Factor problems help | Not allowed to use graphing calculators

[Andy111]

For some of these we can not factor exactly, so we must be as exact as we can, I kind of understand how to do it, but these are some problems that confused me a bit. We're not allowed to use graphing calculators for these by the way.

Homework Statement

1)1-3x$$^{2}$$=2x$$^{3}$$
2)x$$^{4}$$-11x$$^{2}$$+28x=0
3)4x$$^{3}$$=13x-6
4)2x$$^{3}$$-8x=0

Homework Equations

See above

The Attempt at a Solution

 

[rocomath]

1) Let's start by solving for 0 and with respects to a POSITIVE leading term.

$$2x^3+3x^2-1=0$$

I'm assuming you're currently learning synthetic division? What would your next step be?

 

[Tedjn]

In particular, there is no surefire way to factor a cubic equation (or any polynomial more complicated than a quadratic) besides educated guessing and checking. For what do you need to check? How should you make your guesses? Ask those questions, then apply rocophysics's suggestion.

 

[Andy111]

What we do is plugin numbers to find between which intervals the sign changes (because that's where a zero will be), then we keep bisecting the interval until we get a value that when plugged in is close to zero. I did this and found two of the zeros (.5 and -1). So I got (2x-1)(x+1) but there should be one more answer, shouldn't there?

 

[rocomath]

What we do is plugin numbers to find between which intervals the sign changes (because that's where a zero will be). I did this and found two of the zeros (.5 and -1). So I got (2x-1)(x+1) but there should be one more answer, shouldn't there?

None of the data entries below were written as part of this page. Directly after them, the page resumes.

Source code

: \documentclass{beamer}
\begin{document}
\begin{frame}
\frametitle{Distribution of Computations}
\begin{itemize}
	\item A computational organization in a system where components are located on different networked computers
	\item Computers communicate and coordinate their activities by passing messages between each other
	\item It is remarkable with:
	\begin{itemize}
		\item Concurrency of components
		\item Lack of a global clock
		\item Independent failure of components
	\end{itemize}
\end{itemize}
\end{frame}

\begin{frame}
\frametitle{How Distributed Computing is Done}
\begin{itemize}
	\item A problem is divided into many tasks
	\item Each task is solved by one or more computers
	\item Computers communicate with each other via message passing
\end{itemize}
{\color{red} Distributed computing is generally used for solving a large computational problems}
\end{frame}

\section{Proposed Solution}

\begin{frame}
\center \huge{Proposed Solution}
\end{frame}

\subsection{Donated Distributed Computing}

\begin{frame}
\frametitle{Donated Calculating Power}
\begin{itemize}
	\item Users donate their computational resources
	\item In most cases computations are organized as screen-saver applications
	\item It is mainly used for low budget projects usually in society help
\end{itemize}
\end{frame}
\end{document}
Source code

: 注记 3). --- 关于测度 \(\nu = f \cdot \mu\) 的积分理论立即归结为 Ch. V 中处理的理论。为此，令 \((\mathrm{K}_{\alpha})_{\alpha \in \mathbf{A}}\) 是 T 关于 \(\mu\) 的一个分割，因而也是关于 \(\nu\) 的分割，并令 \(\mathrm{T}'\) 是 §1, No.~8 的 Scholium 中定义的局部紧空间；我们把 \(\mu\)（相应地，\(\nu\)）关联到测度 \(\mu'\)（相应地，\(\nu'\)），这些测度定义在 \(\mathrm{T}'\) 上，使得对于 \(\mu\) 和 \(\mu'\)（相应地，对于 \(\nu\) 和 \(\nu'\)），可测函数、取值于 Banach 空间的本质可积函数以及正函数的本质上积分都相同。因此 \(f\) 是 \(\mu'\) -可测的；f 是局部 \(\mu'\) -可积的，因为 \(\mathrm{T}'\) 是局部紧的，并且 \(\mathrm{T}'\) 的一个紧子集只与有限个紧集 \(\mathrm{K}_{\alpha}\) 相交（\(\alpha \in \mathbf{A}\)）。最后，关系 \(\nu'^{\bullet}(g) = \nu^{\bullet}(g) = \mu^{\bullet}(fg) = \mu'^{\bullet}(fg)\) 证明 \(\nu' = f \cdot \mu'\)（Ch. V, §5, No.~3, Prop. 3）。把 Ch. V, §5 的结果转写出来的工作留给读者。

One thing that sucks about that method is that, you don't have to have a sign change for values before and after your roots. If $$(x-a)^n$$ and n is even, then it touches the x-axis but bounces back ... doesn't cross.

Use the Rational Roots Theorem to find which roots to test, and then once you find your first 0 using Synthetic Division. Your equation breaks down to a quadratic and then you can easily use the quadratic equation if it still doesn't factor nicely.

 

[Andy111]

No, I don't know the rational roots theorem, or if I have learned it, I never equated a name to it.

 

[Andy111]

And my teacher said not to use division because it would take too long on the test and we wouldn't have time to finish.

 

[rocomath]

So exactly what are you learning? B/c plug and chug isn't going to cut it for harder problems.

 

[Tedjn]

The Rational Root Theorem should be your first idea for a question such as this. What it does is test for easy roots that could help you reduce your higher degree polynomial into quadratics (at least in homework problems that's what usually happens).

Let's take a cubic equation as a case in point. What follows applies to all polynomials, but an example with a cubic is easier. You will find that we can factor our cubic as follows:

$$a_3x^3 + a_2x^2 + a_1x + a_0 = (qx - p)(b_2x^2 + b_1x + b_0)$$

where constants b₀ through b₂ are unknown.

Now, it is clear that if qx - p = 0, then the cubic equals 0. Thus, x = p/q is a root of the cubic--if we plug it into the cubic, we get 0. It is also clear from the factorization that a₃x³ = qb₂x³, thus q is a factor of a₃. We also notice that a₀ = -pb₀, so p is a factor of a₀.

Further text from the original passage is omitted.